Trevi Fountain You know it's a good vacation when you have time to relax, eat what you want, and see the sights you desire. Yet leaving more for when you return.

Then, to be happy to go home. Thus, ended my 2004 voyage to Italy.

Trevi Fountain on a Spring Day
What a great time I had in Italy. Two and a half weeks of wandering across cobblestone -- though admittedly by the end my back was bitching. A fabulous weekend in Assisi, which I will never forget. And, a visit to an adorable little town -- un piccolo paese-- outside Bologna called Magazzeno. There, I attended the town's annual festivity--la festa-- in the piazza.

Before I left Rome -- I had the chance to visit the Vatican Gardens. Anyone can visit the Gardens -- you just have to make an appointment. In true Italian style, it took an hour and a half of busy signals, no answers, and a long time on hold to make the reservation.

The Gardens take up a full third of the 44 acres of Vatican City -- all behind what the public usually sees. This stunning expanse of green is just beyond St. Peter's Church and the Piazza San Pietro. You can see the Gardens out the windows of the Vatican Museums, as you are on your way to the Sistine Chapel.

Rome, like Manhattan, is noisy and chaotic much of the time. The buzz of the mopeds, the zip of the miniature cars, gli autobus. So, to find this oasis of calm and quiet in the center of such din is remarkable, indeed.

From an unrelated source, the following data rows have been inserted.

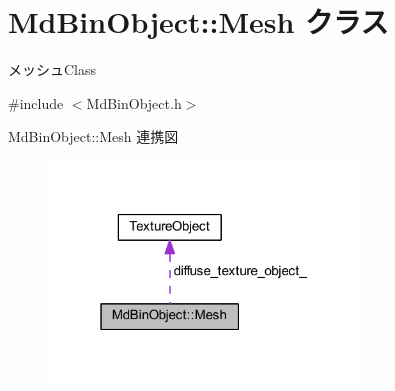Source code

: \hypertarget{class_md_bin_object_1_1_mesh}{}\section{Md\+Bin\+Object\+:\+:Mesh クラス}
\label{class_md_bin_object_1_1_mesh}


メッシュ\+Class  




{\ttfamily \#include $<$Md\+Bin\+Object.\+h$>$}



Md\+Bin\+Object\+:\+:Mesh 連携図\nopagebreak
\begin{figure}[H]
\begin{center}
\leavevmode
\includegraphics[width=235pt]{class_md_bin_object_1_1_mesh__coll__graph}
\end{center}
\end{figure}
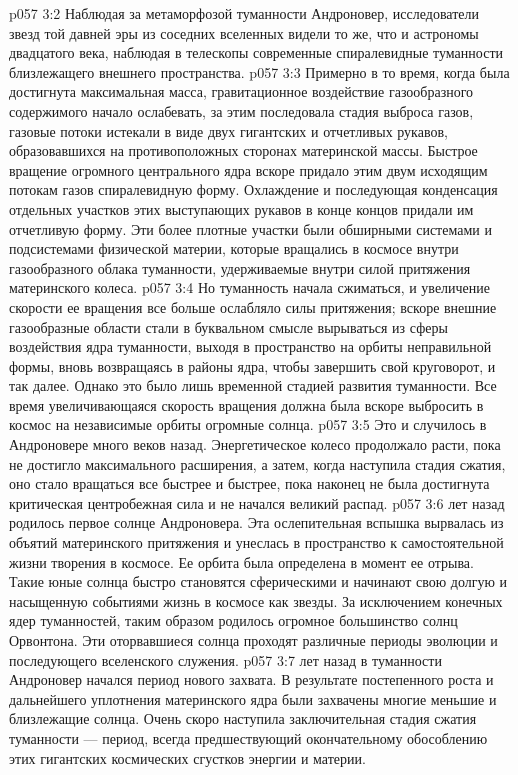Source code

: \vs p057 3:2 Наблюдая за метаморфозой туманности Андроновер, исследователи звезд той давней эры из соседних вселенных видели то же, что и астрономы двадцатого века, наблюдая в телескопы современные спиралевидные туманности близлежащего внешнего пространства.
\vs p057 3:3 Примерно в то время, когда была достигнута максимальная масса, гравитационное воздействие газообразного содержимого начало ослабевать, за этим последовала стадия выброса газов, газовые потоки истекали в виде двух гигантских и отчетливых рукавов, образовавшихся на противоположных сторонах материнской массы. Быстрое вращение огромного центрального ядра вскоре придало этим двум исходящим потокам газов спиралевидную форму. Охлаждение и последующая конденсация отдельных участков этих выступающих рукавов в конце концов придали им отчетливую форму. Эти более плотные участки были обширными системами и подсистемами физической материи, которые вращались в космосе внутри газообразного облака туманности, удерживаемые внутри силой притяжения материнского колеса.
\vs p057 3:4 Но туманность начала сжиматься, и увеличение скорости ее вращения все больше ослабляло силы притяжения; вскоре внешние газообразные области стали в буквальном смысле вырываться из сферы воздействия ядра туманности, выходя в пространство на орбиты неправильной формы, вновь возвращаясь в районы ядра, чтобы завершить свой круговорот, и так далее. Однако это было лишь временной стадией развития туманности. Все время увеличивающаяся скорость вращения должна была вскоре выбросить в космос на независимые орбиты огромные солнца.
\vs p057 3:5 Это и случилось в Андроновере много веков назад. Энергетическое колесо продолжало расти, пока не достигло максимального расширения, а затем, когда наступила стадия сжатия, оно стало вращаться все быстрее и быстрее, пока наконец не была достигнута критическая центробежная сила и не начался великий распад.
\vs p057 3:6 \pc {} лет назад родилось первое солнце Андроновера. Эта ослепительная вспышка вырвалась из объятий материнского притяжения и унеслась в пространство к самостоятельной жизни творения в космосе. Ее орбита была определена в момент ее отрыва. Такие юные солнца быстро становятся сферическими и начинают свою долгую и насыщенную событиями жизнь в космосе как звезды. За исключением конечных ядер туманностей, таким образом родилось огромное большинство солнц Орвонтона. Эти оторвавшиеся солнца проходят различные периоды эволюции и последующего вселенского служения.
\vs p057 3:7 \pc {} лет назад в туманности Андроновер начался период нового захвата. В результате постепенного роста и дальнейшего уплотнения материнского ядра были захвачены многие меньшие и близлежащие солнца. Очень скоро наступила заключительная стадия сжатия туманности --- период, всегда предшествующий окончательному обособлению этих гигантских космических сгустков энергии и материи.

On a slightly overcast and chilly morning, with the sun just barely peeking out, we walked to the head of the three-block line of people waiting to get in to see the Sistine Chapel -- to get our tickets for the Garden. We knew already that it was going to be a special occasion.

I Giardini Vaticani are part high art garden, part let it go to seed. Along the garden paths, you see altars, memorials to dead Saints, gifts from nations. We saw the altar from Lourdes. We saw the building where Nobel scientists come every year to brief the Pope (who knew?). I even rang the bell on the highest point of the Vatican. The bell was a gift from the people of Rome in the Year 2000 -- the Jubilee. During the year of the Jubilee, the Catholic pilgrims get some kind of get-into-heaven-free pass. To think that a million people that day may have heard the tone of the bell that I rang.

The Garden was a little piece of paradise -- with its many vistas of St. Peter's Dome, as I have never seen it before. When the tour was over, we exited into the square, past the Swiss Guards -- where the public was waiting to see the Pope.

On one of my last nights in Rome, I had dinner with a group of my Italian friends. This meant that, for the most part, I needed to speak in Italian. Three of the dinner guests, in fact, were my former language teachers. It's one thing to point at a piece of cheese at a salumeria and say questo “this” quello “that.” But to discuss politics and international relationships? Talk about intimidating.

While in Italy, I immerse myself completely in the language. I studied Italian for two weeks at my usual language school in Rome. My class was small, headed by a wonderfully flamboyant and adorable man named Maurizio. It is so cool to be surrounded by people named Claudio. Fabio. Filippo. Chiara. Hippolita. How much more musical it sounds than Judy. Or, Cathy. Bill or Ed. But, I digress.

In the two weeks that I studied, there were eight students in my class: one (other) American, a Welsh man, and a woman from Jakarta. There was, fleetingly, an English pilot for British Air. And, an Italo-Americana woman who worked for NBC in Amsterdam many years ago. Rounding out the group was a Venezuelan named Jose. And, a Swiss man who I later discovered was a cop, or a Swiss Guard wannabe.

The rhythm of the day was this: after we reviewed our homework and had our pausa, we would talk among ourselves about whatever suited our fancy (the Pope, the War, vegetarianism, Michael Jackson). Or, we would pick a subject out of a list and engage in that discourse.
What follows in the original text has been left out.